Today’s photo of Sir Henry Parkes was taken by the prominent portrait photographer of the time in Australia, Henry Walter Barnett. This portrait perhaps proved to be the photographer’s most enduringly famous image. (More on Barnett later in another post when it becomes his turn.)
Sir Henry Parkes was a statesman and politician who is generally considered the Father of the Australian Federation.
He really was your modern day entrepreneur. Born on this day, in Warwickshire, England in 1815, he made the decision to move to Australia in 1839 after a failed business venture. After a variety of jobs and business ventures including several bankruptcies, he was first elected to the New South Wales Parliament in 1854 and rose to become Premier of New South Wales in 1872. Infact, he went on to become five times premier of New South Wales between 1872 and 1891. He was knighted in 1877.
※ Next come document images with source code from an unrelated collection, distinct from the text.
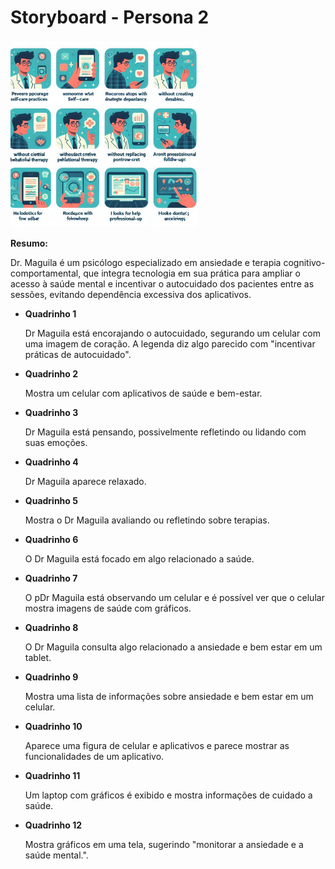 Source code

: # Storyboard - Persona 2
<img src="https://github.com/Ghostdoce/IHC2/blob/078e72795c60b3bad57a4d0ad6a4892f648dd381/docs/2.%20Design_Thinking/2.3%20Storyboard/images/storyb%202.jpeg" width="300">

**Resumo:**

Dr. Maguila é um psicólogo especializado em ansiedade e terapia cognitivo-comportamental, que integra tecnologia em sua prática para ampliar o acesso à saúde mental e incentivar o autocuidado dos pacientes entre as sessões, evitando dependência excessiva dos aplicativos.

* **Quadrinho 1**

   Dr Maguila está encorajando o autocuidado, segurando um celular com uma imagem de coração. A legenda diz algo parecido com "incentivar práticas de autocuidado". 
    
* **Quadrinho 2**

  Mostra um celular com aplicativos de saúde e bem-estar.
* **Quadrinho 3**

   Dr Maguila está pensando, possivelmente refletindo ou lidando com suas emoções. 
* **Quadrinho 4**

   Dr Maguila aparece relaxado.
* **Quadrinho 5**

    Mostra o Dr Maguila avaliando ou refletindo sobre terapias.
* **Quadrinho 6**

   O Dr Maguila está focado em algo relacionado a saúde.
* **Quadrinho 7**

    O pDr Maguila está observando um celular e é possível ver que o celular mostra imagens de saúde com gráficos. 
* **Quadrinho 8**

    O Dr Maguila consulta algo relacionado a ansiedade e bem estar em um tablet. 
* **Quadrinho 9**

   Mostra uma lista de informações sobre ansiedade e bem estar em um celular.
* **Quadrinho 10**

    Aparece uma figura de celular e aplicativos e parece mostrar as funcionalidades de um aplicativo. 
* **Quadrinho 11**

    Um laptop com gráficos é exibido e mostra informações de cuidado a saúde.
* **Quadrinho 12**

    Mostra gráficos em uma tela, sugerindo "monitorar a ansiedade e a saúde mental.".
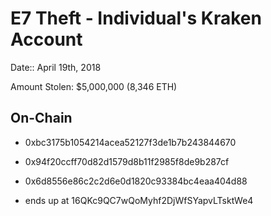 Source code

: # E7 Theft - Individual's Kraken Account

Date:: April 19th, 2018

Amount Stolen: $5,000,000 (8,346 ETH)

## On-Chain

- 0xbc3175b1054214acea52127f3de1b7b243844670

- 0x94f20ccff70d82d1579d8b11f2985f8de9b287cf

- 0x6d8556e86c2c2d6e0d1820c93384bc4eaa404d88

- ends up at 16QKc9QC7wQoMyhf2DjWfSYapvLTsktWe4
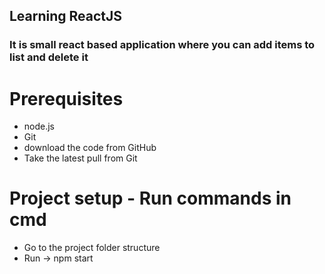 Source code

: ## Learning ReactJS
### It is small react based application where you can add items to list and delete it

Prerequisites
============
* node.js <download and install from web>
* Git <download and install from web>  
* download the code from GitHub
* Take the latest pull from Git

Project setup - Run commands in cmd
======================
* Go to the project folder structure
* Run -> npm start
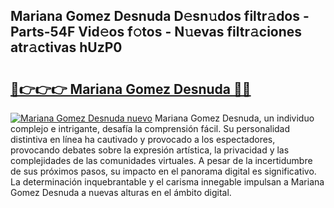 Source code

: ## Mariana Gomez Desnuda D𝚎sn𝚞dos filtr𝚊dos - Parts-54F Vid𝚎os f𝚘tos - N𝚞evas filtr𝚊ciones atr𝚊ctivas hUzP0

# <h2><a href="http://mbag5g.tromn.icu/?c=Mariana+Gomez+Desnuda">🔗👉👉👉 Mariana Gomez Desnuda 🔗🔗</a></h2>

[![Mariana Gomez Desnuda nuevo](https://i.imgur.com/pEAQMta.gif)](http://mbag5g.tromn.icu/?c=Mariana+Gomez+Desnuda)
Mariana Gomez Desnuda, un individuo complejo e intrigante, desafía la comprensión fácil. Su personalidad distintiva en línea ha cautivado y provocado a los espectadores, provocando debates sobre la expresión artística, la privacidad y las complejidades de las comunidades virtuales. A pesar de la incertidumbre de sus próximos pasos, su impacto en el panorama digital es significativo. La determinación inquebrantable y el carisma innegable impulsan a Mariana Gomez Desnuda a nuevas alturas en el ámbito digital.

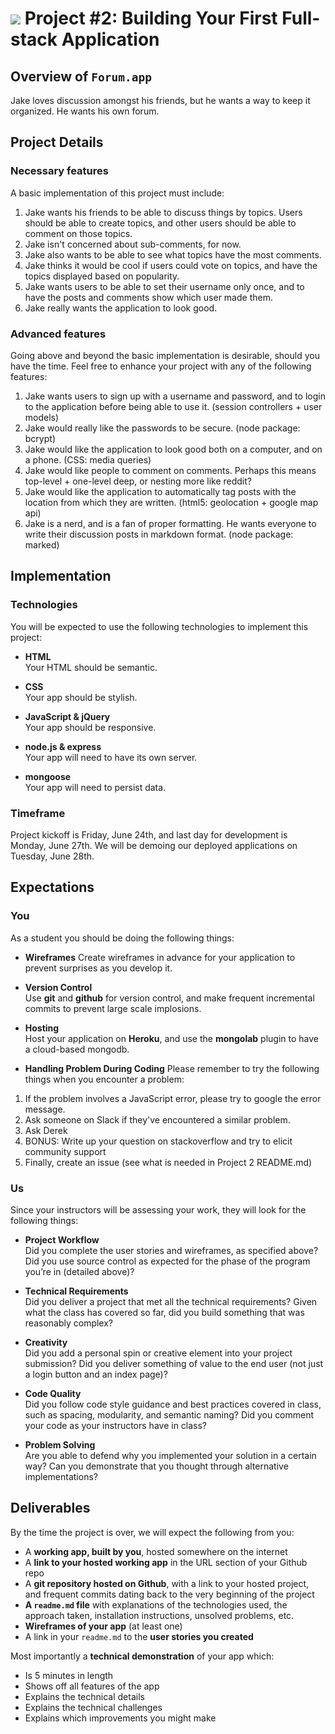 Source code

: # ![](https://ga-dash.s3.amazonaws.com/production/assets/logo-9f88ae6c9c3871690e33280fcf557f33.png) Project #2: Building Your First Full-stack Application

## Overview of `Forum.app`

Jake loves discussion amongst his friends, but he wants a way to keep it organized. He wants his own forum.

## Project Details

### Necessary features

A basic implementation of this project must include:

1. Jake wants his friends to be able to discuss things by topics. Users should be able to create topics, and other users should be able to comment on those topics.
2. Jake isn't concerned about sub-comments, for now.
3. Jake also wants to be able to see what topics have the most comments.
4. Jake thinks it would be cool if users could vote on topics, and have the topics displayed based on popularity.
5. Jake wants users to be able to set their username only once, and to have the posts and comments show which user made them.
6. Jake really wants the application to look good.

###  Advanced features

Going above and beyond the basic implementation is desirable, should you have the time.  Feel free to enhance your project with any of the following features:

1. Jake wants users to sign up with a username and password, and to login to the application before being able to use it. (session controllers + user models)
2. Jake would really like the passwords to be secure. (node package: bcrypt)
3. Jake would like the application to look good both on a computer, and on a phone. (CSS: media queries)
4. Jake would like people to comment on comments.  Perhaps this means top-level + one-level deep, or nesting more like reddit?
5. Jake would like the application to automatically tag posts with the location from which they are written. (html5: geolocation + google map api)
6. Jake is a nerd, and is a fan of proper formatting. He wants everyone to write their discussion posts in markdown format. (node package: marked)

## Implementation

### Technologies

You will be expected to use the following technologies to implement this project:

- **HTML**  
  Your HTML should be semantic.

- **CSS**  
  Your app should be stylish.

- **JavaScript & jQuery**  
  Your app should be responsive.

- **node.js & express**  
  Your app will need to have its own server.

- **mongoose**  
  Your app will need to persist data.


### Timeframe

Project kickoff is Friday, June 24th, and last day for development is Monday, June 27th.  We will be demoing our deployed applications on Tuesday, June 28th.

## Expectations

### You

As a student you should be doing the following things:

- **Wireframes**
  Create wireframes in advance for your application to prevent surprises as you develop it.

- **Version Control**  
  Use **git** and **github** for version control, and make frequent incremental commits to prevent large scale implosions.

- **Hosting**  
  Host your application on **Heroku**, and use the **mongolab** plugin to have a cloud-based mongodb.

- **Handling Problem During Coding**
Please remember to try the following things when you encounter a problem:
​
1. If the problem involves a JavaScript error, please try to google the error message.
2. Ask someone on Slack if they've encountered a similar problem.
3. Ask Derek
4. BONUS: Write up your question on stackoverflow and try to elicit community support
5. Finally, create an issue (see what is needed in Project 2 README.md)
	
### Us

Since your instructors will be assessing your work, they will look for the following things:

- **Project Workflow**  
Did you complete the user stories and wireframes, as specified above? Did you use source control as expected for the phase of the program you’re in (detailed above)?

- **Technical Requirements**  
Did you deliver a project that met all the technical requirements? Given what the class has covered so far, did you build something that was reasonably complex?

- **Creativity**  
Did you add a personal spin or creative element into your project submission? Did you deliver something of value to the end user (not just a login button and an index page)?

- **Code Quality**  
Did you follow code style guidance and best practices covered in class, such as spacing, modularity, and semantic naming? Did you comment your code as your instructors have in class?

- **Problem Solving**  
Are you able to defend why you implemented your solution in a certain way? Can you demonstrate that you thought through alternative implementations? 

## Deliverables

By the time the project is over, we will expect the following from you:

* A **working app, built by you**, hosted somewhere on the internet
* A **link to your hosted working app** in the URL section of your Github repo
* A **git repository hosted on Github**, with a link to your hosted project,  and frequent commits dating back to the very beginning of the project
* **A ``readme.md`` file** with explanations of the technologies used, the approach taken, installation instructions, unsolved problems, etc.
* **Wireframes of your app** (at least one)
* A link in your ``readme.md`` to the **user stories you created**

Most importantly a **technical demonstration** of your app which:

* Is 5 minutes in length
* Shows off all features of the app
* Explains the technical details
* Explains the technical challenges
* Explains which improvements you might make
He was a staunch advocate for the federation of the six colonies of Australia and worked tirelessly for this outcome. Parkes convened both the 1890 Federation Conference and the 1891 National Australasian Convention. It was Parkes who proposed the name Commonwealth of Australia for the new nation.
Today his image appears on the Australian $5 note issued in 2001 for the commemoration of the Centenary of Federation. Parkes was married three times and produced 17 children.
Sadly for Parkes, he died of natural causes on 27 April 1896, nearly five years before Australia became a Federation on the 1st January 1901.
”I have been disappointed in all my expectations of Australia, except as to its wickedness; for it is far more wicked than I have conceived it possible for any place to be, or than it is possible for me to describe to you in England.” Sir Henry Parkes – An Emigrant’s Home Letters (1896), written a year after Parkes arrived as an immigrant in Australia.